Close to Eisho-ji, Jufukuji Temple cannot be visited but admired from its front door. It is the oldest Zen temple in Kamakura and one of the oldest Zen temples in Japan. And then, you stroll down the famous Komachi-dori street, lined with souvenir shops, pastry shops and cafes. The latter overlooks the square of JR Kamakura Station. Behind, at the West exit, you can take the Enoden train.
- Find out more: Enoden - Enoshima Electric Railway
The Myths of Kamakura: Enoden and Big Buddha
The Enoden is a mythical little train that leads to Hase station, not far from which stands the emblem of the city: the Daibutsu, the great Buddha of Kamakura. Partially hidden within the walls of the Kotoku-in temple, he is the star of the city! This 11.3 meter high bronze Buddha dominates the skyline.
- Read more: The big Buddha, Daibutsu
To the east, perched on the hills above the city, Hase-dera temple offers stunning views of the bay. Inside, an impressive gold statue of Kannon gives the place a mystical charm.
Temples to see in Kamakura
Located north-east of the city, a little further from the center, is more than ten temples and shrines, of which the most important are the following. First of all, the Egara Tenjin Shinto shrine, with its vermilion red exterior and gardens, it delights visitors. Dedicated to Michizane Sugawara, a ninth-century wise nobleman, it is frequented by schoolchildren and students who come to pray for success in their exams.
Further east, Sugimoto-dera, built in 734, is the oldest temple in the city. It is also known as the “Moss Temple” because of the long moss-covered stairs that lead to it. It houses precious statues of the eleven-headed goddess Kannon.

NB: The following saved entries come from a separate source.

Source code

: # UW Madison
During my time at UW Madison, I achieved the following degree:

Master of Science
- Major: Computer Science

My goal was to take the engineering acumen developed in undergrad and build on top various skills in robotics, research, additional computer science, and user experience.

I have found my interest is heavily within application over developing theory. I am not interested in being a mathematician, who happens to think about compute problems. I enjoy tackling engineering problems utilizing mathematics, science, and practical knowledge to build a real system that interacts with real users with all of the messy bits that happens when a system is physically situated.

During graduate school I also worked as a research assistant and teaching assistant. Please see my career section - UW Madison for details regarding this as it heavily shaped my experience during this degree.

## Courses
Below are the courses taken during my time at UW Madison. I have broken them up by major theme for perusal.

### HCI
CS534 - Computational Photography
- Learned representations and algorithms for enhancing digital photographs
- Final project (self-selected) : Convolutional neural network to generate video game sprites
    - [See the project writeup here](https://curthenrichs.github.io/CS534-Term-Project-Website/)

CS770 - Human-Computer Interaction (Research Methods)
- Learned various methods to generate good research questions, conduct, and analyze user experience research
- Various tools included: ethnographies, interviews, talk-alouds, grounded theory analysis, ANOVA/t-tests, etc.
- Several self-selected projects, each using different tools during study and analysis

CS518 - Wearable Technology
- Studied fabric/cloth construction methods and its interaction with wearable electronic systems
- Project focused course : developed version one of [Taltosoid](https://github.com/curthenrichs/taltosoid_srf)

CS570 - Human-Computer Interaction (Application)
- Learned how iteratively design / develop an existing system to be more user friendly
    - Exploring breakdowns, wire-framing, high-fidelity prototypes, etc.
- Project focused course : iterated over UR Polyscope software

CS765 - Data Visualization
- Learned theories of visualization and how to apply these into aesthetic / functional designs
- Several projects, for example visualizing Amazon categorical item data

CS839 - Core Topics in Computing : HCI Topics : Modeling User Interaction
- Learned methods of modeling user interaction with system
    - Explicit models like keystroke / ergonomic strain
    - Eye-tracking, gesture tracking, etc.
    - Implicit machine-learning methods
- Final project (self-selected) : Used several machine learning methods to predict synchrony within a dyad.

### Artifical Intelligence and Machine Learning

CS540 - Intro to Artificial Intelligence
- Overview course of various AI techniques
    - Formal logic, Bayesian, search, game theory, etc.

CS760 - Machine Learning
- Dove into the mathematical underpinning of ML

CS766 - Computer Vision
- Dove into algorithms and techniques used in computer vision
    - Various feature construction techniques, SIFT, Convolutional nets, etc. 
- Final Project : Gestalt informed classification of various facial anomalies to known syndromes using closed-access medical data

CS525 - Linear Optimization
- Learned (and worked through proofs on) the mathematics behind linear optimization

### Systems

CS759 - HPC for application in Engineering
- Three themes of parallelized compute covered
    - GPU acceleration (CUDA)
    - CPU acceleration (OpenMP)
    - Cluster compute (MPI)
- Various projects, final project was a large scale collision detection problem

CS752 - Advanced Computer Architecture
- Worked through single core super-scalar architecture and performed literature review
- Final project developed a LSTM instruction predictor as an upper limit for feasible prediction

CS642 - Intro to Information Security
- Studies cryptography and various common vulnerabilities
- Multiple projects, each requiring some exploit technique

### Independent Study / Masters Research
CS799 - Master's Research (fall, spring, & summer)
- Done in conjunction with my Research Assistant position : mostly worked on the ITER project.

A little further, Hokokuji, the bamboo temple, attracts visitors for its bamboo grove.
Finally, on the city's outskirts, Zuisen-ji, a Zen temple founded at the end of the Kamakura period, is famous for its magnificent garden designed by the monk Muso.
Kamakura: A Surfers Paradise
But the city does not only owe its success to its history. It is also the rendezvous point for many surfers! Only an hour by train from Tokyo, the beaches of Kamakura certainly offer good waves...In the summer, you can swim there and enjoy the many bars and restaurants on the beach.